Collected data
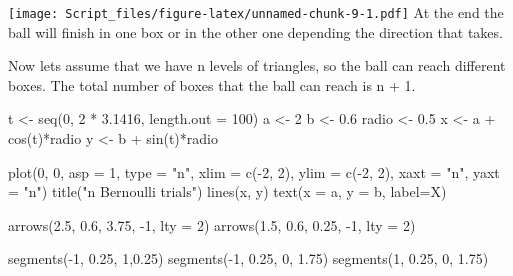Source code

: \documentclass[
]{article}
\newenvironment{Shaded}{\begin{snugshade}}{\end{snugshade}}
\newcommand{\AttributeTok}[1]{\textcolor[rgb]{0.77,0.63,0.00}{#1}}
\newcommand{\DecValTok}[1]{\textcolor[rgb]{0.00,0.00,0.81}{#1}}
\newcommand{\FloatTok}[1]{\textcolor[rgb]{0.00,0.00,0.81}{#1}}
\newcommand{\FunctionTok}[1]{\textcolor[rgb]{0.00,0.00,0.00}{#1}}
\newcommand{\NormalTok}[1]{#1}
\newcommand{\OtherTok}[1]{\textcolor[rgb]{0.56,0.35,0.01}{#1}}
\newcommand{\SpecialCharTok}[1]{\textcolor[rgb]{0.00,0.00,0.00}{#1}}
\newcommand{\StringTok}[1]{\textcolor[rgb]{0.31,0.60,0.02}{#1}}
\begin{document}
\texttt{[image: Script\_files/figure-latex/unnamed-chunk-9-1.pdf]} At the
end the ball will finish in one box or in the other one depending the
direction that takes.

Now lets assume that we have n levels of triangles, so the ball can
reach different boxes. The total number of boxes that the ball can reach
is n + 1.

\begin{Shaded}
\begin{Highlighting}[]
\NormalTok{t }\OtherTok{\textless{}{-}} \FunctionTok{seq}\NormalTok{(}\DecValTok{0}\NormalTok{, }\DecValTok{2} \SpecialCharTok{*} \FloatTok{3.1416}\NormalTok{, }\AttributeTok{length.out =} \DecValTok{100}\NormalTok{)}
\NormalTok{a }\OtherTok{\textless{}{-}} \DecValTok{2} 
\NormalTok{b }\OtherTok{\textless{}{-}} \FloatTok{0.6}
\NormalTok{radio }\OtherTok{\textless{}{-}} \FloatTok{0.5}
\NormalTok{x }\OtherTok{\textless{}{-}}\NormalTok{ a }\SpecialCharTok{+} \FunctionTok{cos}\NormalTok{(t)}\SpecialCharTok{*}\NormalTok{radio}
\NormalTok{y }\OtherTok{\textless{}{-}}\NormalTok{ b }\SpecialCharTok{+} \FunctionTok{sin}\NormalTok{(t)}\SpecialCharTok{*}\NormalTok{radio}

\FunctionTok{plot}\NormalTok{(}\DecValTok{0}\NormalTok{, }\DecValTok{0}\NormalTok{, }\AttributeTok{asp =} \DecValTok{1}\NormalTok{, }\AttributeTok{type =} \StringTok{"n"}\NormalTok{, }\AttributeTok{xlim =} \FunctionTok{c}\NormalTok{(}\SpecialCharTok{{-}}\DecValTok{2}\NormalTok{, }\DecValTok{2}\NormalTok{), }\AttributeTok{ylim =} \FunctionTok{c}\NormalTok{(}\SpecialCharTok{{-}}\DecValTok{2}\NormalTok{, }\DecValTok{2}\NormalTok{), }\AttributeTok{xaxt =} \StringTok{"n"}\NormalTok{, }\AttributeTok{yaxt =} \StringTok{"n"}\NormalTok{)}
\FunctionTok{title}\NormalTok{(}\StringTok{"n Bernoulli trials"}\NormalTok{)}
\FunctionTok{lines}\NormalTok{(x, y)}
\FunctionTok{text}\NormalTok{(}\AttributeTok{x =}\NormalTok{ a, }\AttributeTok{y =}\NormalTok{ b, }\AttributeTok{label=}\StringTok{\textquotesingle{}X\textquotesingle{}}\NormalTok{)}

\FunctionTok{arrows}\NormalTok{(}\FloatTok{2.5}\NormalTok{, }\FloatTok{0.6}\NormalTok{, }\FloatTok{3.75}\NormalTok{, }\SpecialCharTok{{-}}\DecValTok{1}\NormalTok{, }\AttributeTok{lty =} \DecValTok{2}\NormalTok{)}
\FunctionTok{arrows}\NormalTok{(}\FloatTok{1.5}\NormalTok{, }\FloatTok{0.6}\NormalTok{, }\FloatTok{0.25}\NormalTok{, }\SpecialCharTok{{-}}\DecValTok{1}\NormalTok{, }\AttributeTok{lty =} \DecValTok{2}\NormalTok{)}

\FunctionTok{segments}\NormalTok{(}\SpecialCharTok{{-}}\DecValTok{1}\NormalTok{, }\FloatTok{0.25}\NormalTok{, }\DecValTok{1}\NormalTok{,}\FloatTok{0.25}\NormalTok{)}
\FunctionTok{segments}\NormalTok{(}\SpecialCharTok{{-}}\DecValTok{1}\NormalTok{, }\FloatTok{0.25}\NormalTok{, }\DecValTok{0}\NormalTok{, }\FloatTok{1.75}\NormalTok{)}
\FunctionTok{segments}\NormalTok{(}\DecValTok{1}\NormalTok{, }\FloatTok{0.25}\NormalTok{, }\DecValTok{0}\NormalTok{, }\FloatTok{1.75}\NormalTok{)}


\end{Highlighting}
\end{Shaded}
\end{document}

Assignment: Filter the records above for lines with "that".

Finished exercise:
direction that takes.
Now lets assume that we have n levels of triangles, so the ball can
reach different boxes. The total number of boxes that the ball can reach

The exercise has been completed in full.